Santos: Tiranión, Silvano, Peleo, Nilo, Eleuterio, Posidio, Falcón, Sadot, León, Euquerio, obispos; Dídimo, Potamio y Nemesio, mártires; Zenobio, presbítero; Besarión, Eulrico, anacoretas; Paulina, virgen.
Natural de Francia y nacido de familia noble alrededor del año 690, en Orleans.
Dice la leyenda que su madre era piadosísima y que poco antes de tener al hijo tuvo un sueño angelical. Sí, una criatura celeste le anunciaba que iba a ser madre de un futuro obispo muy santo. Y es que hubo un tiempo en que las biografías de santos tenían poco «gancho» si no se presentaba su figura con títulos de gran alcurnia y con abundancia de datos sobrenaturales.
Normalmente, las cosas de Dios suelen ser más simples y sencillas y el santo se forja en el continuo juego de la correspondencia a la gracia, teniendo con frecuencia los altibajos que dependen tanto de los dones otorgados –esto solo lo puede medir el Espíritu Santo– como de la generosidad en la respuesta del que los recibe –siendo esto cosa muy difícil de calibrar–.
El caso es que nació como todos los niños y con la acción de gracias de los padres, como es lo normal. De niño se inicia en el conocimiento de las letras y cuando joven le entusiasman los conocimientos propios del saber de la época; se adentra en las artes y en las ciencias; le gusta la filosofía y prefiere, ante todo, la teología. Al calor de la devoción sincera con la Virgen comienzan a señalarse rasgos de profundidad en la virtud.
Cuando Leodoberdo es obispo abraza el estado clerical. Luego se hace monje en el monasterio de Jumièges, a orillas del Sena, cerca de Ruán; al parecer es uno de los lugares santos de más estricta observancia. A la oración y la penitencia propia del monasterio añade el estudio de los sagrados cánones y de los santos Padres. Recibe el Orden Sacerdotal y se adentra en la Eucaristía con lágrimas en los ojos.

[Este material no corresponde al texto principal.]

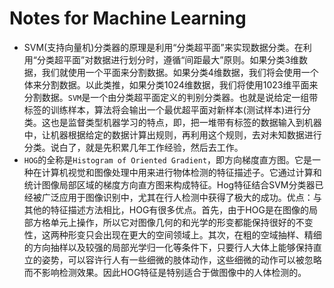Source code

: # Notes for Machine Learning  
- SVM(支持向量机)分类器的原理是利用“分类超平面”来实现数据分类。在利用“分类超平面”对数据进行划分时，遵循“间距最大”原则。如果分类3维数据，我们就使用一个平面来分割数据。如果分类4维数据，我们将会使用一个体来分割数据。以此类推，如果分类1024维数据，我们将使用1023维平面来分割数据。`SVM`是一个由分类超平面定义的判别分类器。也就是说给定一组带标签的训练样本，算法将会输出一个最优超平面对新样本(测试样本)进行分类。这也是监督类型机器学习的特点，即，把一堆带有标签的数据输入到机器中，让机器根据给定的数据计算出规则，再利用这个规则，去对未知数据进行分类。说白了，就是先积累几年工作经验，然后去工作。  
- `HOG`的全称是`Histogram of Oriented Gradient`，即方向梯度直方图。它是一种在计算机视觉和图像处理中用来进行物体检测的特征描述子。它通过计算和统计图像局部区域的梯度方向直方图来构成特征。Hog特征结合SVM分类器已经被广泛应用于图像识别中，尤其在行人检测中获得了极大的成功。优点：与其他的特征描述方法相比，HOG有很多优点。首先，由于HOG是在图像的局部方格单元上操作，所以它对图像几何的和光学的形变都能保持很好的不变性，这两种形变只会出现在更大的空间领域上。其次，在粗的空域抽样、精细的方向抽样以及较强的局部光学归一化等条件下，只要行人大体上能够保持直立的姿势，可以容许行人有一些细微的肢体动作，这些细微的动作可以被忽略而不影响检测效果。因此HOG特征是特别适合于做图像中的人体检测的。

Muerto Severo, obispo de Orleans, es propuesto para obispo de la sede vacante. Tiene que ser Carlos Martel, el rey merovingio hijo bastardo de Pipino de Heristal, quien casi le obligue a aceptar, una vez vencida la resistencia personal a abandonar el silencio del claustro y la compañía de sus hermanos monjes. Pensaba en aquel momento que las «dignidades» bien podrían ser causa de condenación.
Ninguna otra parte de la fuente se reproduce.